INSTRUCTIONS FOR THE TASK:
Would you please output, word for word, the span of the listing below that opens on the line containing "- ✅ **ESLint**" and closes on the line containing "- ✅ **Type Checking**"? Include both ends and nothing more.

EXERCISE DATA:
=======
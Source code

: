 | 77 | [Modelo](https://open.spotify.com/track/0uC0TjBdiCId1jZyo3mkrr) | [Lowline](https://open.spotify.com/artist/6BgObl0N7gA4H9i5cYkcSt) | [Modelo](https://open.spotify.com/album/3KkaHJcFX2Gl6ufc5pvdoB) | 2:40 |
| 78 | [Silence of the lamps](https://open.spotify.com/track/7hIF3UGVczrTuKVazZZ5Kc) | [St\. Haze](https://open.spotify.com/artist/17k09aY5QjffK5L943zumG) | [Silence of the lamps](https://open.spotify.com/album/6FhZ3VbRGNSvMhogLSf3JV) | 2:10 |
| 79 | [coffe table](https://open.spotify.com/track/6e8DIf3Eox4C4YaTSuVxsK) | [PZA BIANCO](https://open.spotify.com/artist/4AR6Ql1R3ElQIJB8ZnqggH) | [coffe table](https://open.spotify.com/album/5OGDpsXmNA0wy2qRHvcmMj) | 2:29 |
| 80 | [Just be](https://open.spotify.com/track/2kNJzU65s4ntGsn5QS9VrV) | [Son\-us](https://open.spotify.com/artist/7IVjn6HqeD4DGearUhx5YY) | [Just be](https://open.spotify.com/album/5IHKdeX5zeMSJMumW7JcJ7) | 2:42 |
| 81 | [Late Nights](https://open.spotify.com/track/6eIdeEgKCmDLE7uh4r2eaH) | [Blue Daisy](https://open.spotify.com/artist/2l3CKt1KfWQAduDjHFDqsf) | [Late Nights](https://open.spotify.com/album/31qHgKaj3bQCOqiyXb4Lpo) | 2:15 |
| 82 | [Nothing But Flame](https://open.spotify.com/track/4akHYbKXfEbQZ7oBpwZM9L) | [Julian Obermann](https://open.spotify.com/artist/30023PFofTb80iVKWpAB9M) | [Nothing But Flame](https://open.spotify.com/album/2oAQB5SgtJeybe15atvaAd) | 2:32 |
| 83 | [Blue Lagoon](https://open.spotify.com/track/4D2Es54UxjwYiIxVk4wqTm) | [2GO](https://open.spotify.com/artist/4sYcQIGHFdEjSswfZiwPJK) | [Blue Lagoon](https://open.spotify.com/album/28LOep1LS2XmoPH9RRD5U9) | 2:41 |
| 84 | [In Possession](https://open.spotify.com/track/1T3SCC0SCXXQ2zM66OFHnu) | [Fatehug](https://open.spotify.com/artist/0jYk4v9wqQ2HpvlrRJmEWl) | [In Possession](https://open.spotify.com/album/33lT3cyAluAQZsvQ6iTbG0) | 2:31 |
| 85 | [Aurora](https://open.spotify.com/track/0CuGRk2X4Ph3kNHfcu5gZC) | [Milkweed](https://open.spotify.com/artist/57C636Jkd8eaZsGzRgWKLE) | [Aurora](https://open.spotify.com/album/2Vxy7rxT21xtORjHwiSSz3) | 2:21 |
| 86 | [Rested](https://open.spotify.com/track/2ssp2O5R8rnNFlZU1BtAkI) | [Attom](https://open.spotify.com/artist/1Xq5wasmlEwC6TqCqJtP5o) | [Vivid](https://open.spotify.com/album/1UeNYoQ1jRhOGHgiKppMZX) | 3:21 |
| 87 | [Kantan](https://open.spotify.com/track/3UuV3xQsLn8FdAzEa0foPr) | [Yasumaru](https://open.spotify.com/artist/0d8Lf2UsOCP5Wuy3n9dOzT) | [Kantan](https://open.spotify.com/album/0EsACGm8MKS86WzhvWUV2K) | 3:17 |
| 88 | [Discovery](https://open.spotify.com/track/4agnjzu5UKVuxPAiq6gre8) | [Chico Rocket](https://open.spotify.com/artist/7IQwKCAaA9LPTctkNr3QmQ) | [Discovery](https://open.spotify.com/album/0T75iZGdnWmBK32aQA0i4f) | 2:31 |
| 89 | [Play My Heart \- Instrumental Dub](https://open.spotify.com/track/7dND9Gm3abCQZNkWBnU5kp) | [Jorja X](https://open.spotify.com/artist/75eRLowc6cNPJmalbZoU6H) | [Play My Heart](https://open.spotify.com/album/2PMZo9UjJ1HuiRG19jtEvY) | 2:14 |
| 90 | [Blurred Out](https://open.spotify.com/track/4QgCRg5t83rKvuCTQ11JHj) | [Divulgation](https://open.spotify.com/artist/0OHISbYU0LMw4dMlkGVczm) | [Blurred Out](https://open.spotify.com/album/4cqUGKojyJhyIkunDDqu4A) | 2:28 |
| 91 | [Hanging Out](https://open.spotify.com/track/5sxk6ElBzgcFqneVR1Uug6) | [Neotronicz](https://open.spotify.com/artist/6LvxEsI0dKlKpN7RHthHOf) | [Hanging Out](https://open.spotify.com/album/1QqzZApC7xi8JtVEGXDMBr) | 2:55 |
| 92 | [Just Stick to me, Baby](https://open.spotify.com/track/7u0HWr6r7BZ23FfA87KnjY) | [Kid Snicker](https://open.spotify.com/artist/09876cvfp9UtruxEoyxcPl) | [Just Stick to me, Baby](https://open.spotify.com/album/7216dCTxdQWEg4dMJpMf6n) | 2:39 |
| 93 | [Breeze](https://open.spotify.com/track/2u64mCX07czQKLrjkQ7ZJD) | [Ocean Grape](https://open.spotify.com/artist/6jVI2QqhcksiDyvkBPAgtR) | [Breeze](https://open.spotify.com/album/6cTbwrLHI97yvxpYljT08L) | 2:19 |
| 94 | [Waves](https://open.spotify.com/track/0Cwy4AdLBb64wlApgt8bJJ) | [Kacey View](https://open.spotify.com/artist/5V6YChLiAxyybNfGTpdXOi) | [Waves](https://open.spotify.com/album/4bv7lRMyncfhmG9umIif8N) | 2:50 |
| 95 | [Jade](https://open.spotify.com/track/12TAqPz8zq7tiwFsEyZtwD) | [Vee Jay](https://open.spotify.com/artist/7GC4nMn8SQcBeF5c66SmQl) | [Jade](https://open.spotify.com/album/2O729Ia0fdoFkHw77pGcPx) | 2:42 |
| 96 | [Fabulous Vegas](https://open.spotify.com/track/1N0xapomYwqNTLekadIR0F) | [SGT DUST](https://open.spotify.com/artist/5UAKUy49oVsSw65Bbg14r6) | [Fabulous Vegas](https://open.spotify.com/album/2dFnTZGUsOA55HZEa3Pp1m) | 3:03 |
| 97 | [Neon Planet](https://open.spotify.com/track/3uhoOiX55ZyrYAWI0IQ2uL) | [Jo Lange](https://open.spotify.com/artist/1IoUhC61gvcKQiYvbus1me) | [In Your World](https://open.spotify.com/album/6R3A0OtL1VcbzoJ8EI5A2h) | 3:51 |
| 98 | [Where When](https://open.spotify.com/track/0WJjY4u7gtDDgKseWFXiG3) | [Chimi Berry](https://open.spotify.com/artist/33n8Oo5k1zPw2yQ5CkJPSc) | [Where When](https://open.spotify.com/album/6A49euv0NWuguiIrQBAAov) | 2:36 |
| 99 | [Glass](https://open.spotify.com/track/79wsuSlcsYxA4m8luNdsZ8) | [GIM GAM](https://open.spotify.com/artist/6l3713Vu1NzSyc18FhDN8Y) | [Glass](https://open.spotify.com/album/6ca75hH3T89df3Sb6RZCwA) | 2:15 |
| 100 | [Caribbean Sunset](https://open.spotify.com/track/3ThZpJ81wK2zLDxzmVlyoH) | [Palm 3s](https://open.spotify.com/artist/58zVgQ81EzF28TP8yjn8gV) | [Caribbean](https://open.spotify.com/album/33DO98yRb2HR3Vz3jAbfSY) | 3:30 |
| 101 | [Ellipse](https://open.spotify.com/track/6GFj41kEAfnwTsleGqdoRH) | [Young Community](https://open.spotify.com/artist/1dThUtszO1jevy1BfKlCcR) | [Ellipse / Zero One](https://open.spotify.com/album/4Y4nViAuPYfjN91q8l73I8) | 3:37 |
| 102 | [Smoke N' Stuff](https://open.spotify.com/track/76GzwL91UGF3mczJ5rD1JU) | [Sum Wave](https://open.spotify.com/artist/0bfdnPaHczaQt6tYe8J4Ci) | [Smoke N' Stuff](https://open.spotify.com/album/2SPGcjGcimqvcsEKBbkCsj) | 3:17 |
=======
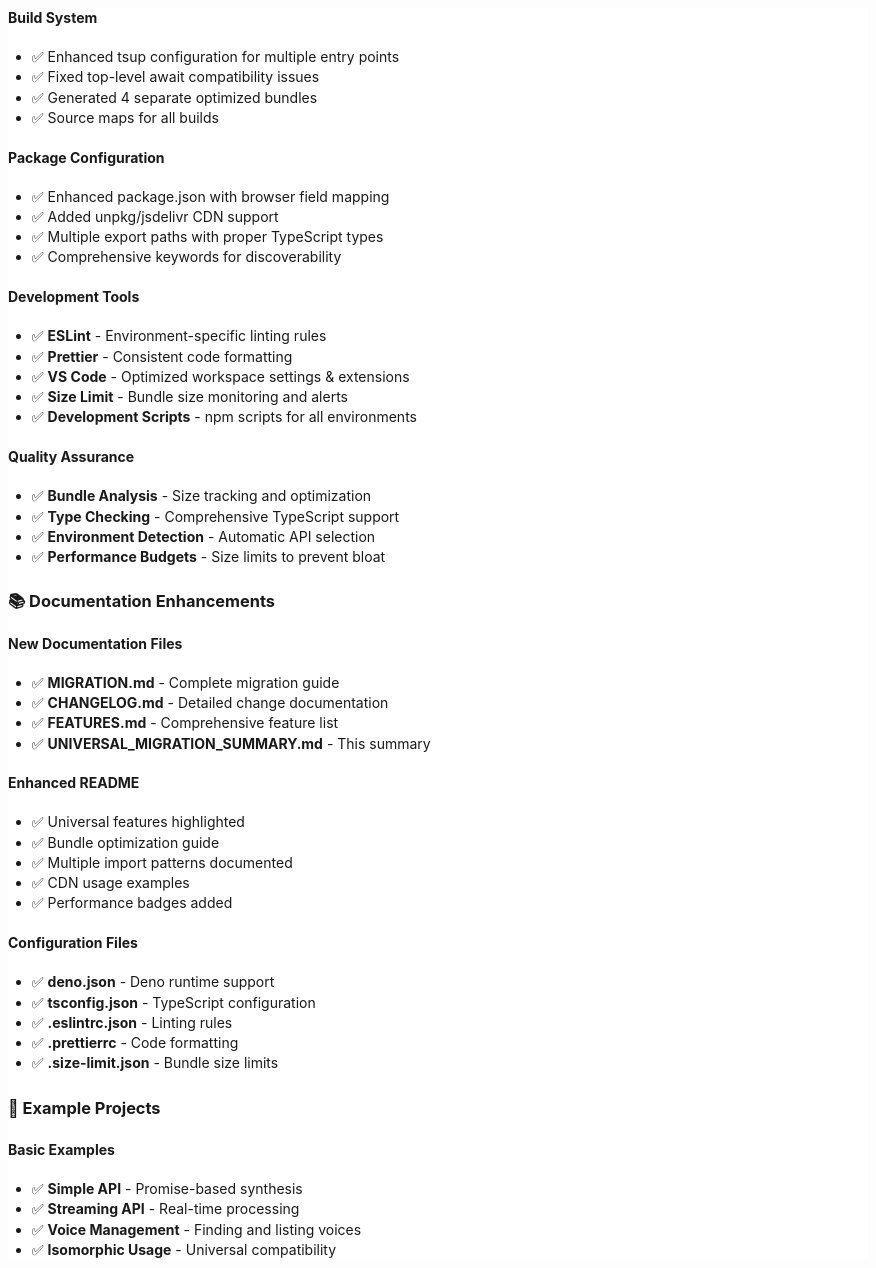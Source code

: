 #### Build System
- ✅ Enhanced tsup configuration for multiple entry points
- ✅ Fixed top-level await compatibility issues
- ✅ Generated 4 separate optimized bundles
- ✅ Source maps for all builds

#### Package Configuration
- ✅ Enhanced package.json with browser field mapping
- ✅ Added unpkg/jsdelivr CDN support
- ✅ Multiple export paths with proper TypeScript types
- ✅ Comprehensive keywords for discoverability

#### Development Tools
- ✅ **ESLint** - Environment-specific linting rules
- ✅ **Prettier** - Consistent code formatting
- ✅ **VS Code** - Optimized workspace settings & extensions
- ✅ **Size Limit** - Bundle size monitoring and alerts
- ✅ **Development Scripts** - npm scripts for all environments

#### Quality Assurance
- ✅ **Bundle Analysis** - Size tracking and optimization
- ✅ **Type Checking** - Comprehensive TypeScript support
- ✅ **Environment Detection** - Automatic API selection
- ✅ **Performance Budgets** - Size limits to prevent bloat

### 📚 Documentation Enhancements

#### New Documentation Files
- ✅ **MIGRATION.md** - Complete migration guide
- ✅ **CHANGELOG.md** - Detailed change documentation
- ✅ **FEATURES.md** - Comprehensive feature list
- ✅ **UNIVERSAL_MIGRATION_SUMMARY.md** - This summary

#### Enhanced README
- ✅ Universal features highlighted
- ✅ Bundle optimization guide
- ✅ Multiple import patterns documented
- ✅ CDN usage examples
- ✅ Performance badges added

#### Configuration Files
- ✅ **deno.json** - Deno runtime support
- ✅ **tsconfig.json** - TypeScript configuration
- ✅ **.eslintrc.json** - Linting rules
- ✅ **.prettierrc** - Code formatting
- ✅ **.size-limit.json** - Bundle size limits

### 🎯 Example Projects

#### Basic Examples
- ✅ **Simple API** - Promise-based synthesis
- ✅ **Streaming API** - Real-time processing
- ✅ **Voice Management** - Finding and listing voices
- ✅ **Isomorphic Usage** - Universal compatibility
=======
ANSWER AREA:
- ✅ **ESLint** - Environment-specific linting rules
- ✅ **Prettier** - Consistent code formatting
- ✅ **VS Code** - Optimized workspace settings & extensions
- ✅ **Size Limit** - Bundle size monitoring and alerts
- ✅ **Development Scripts** - npm scripts for all environments

#### Quality Assurance
- ✅ **Bundle Analysis** - Size tracking and optimization
- ✅ **Type Checking** - Comprehensive TypeScript support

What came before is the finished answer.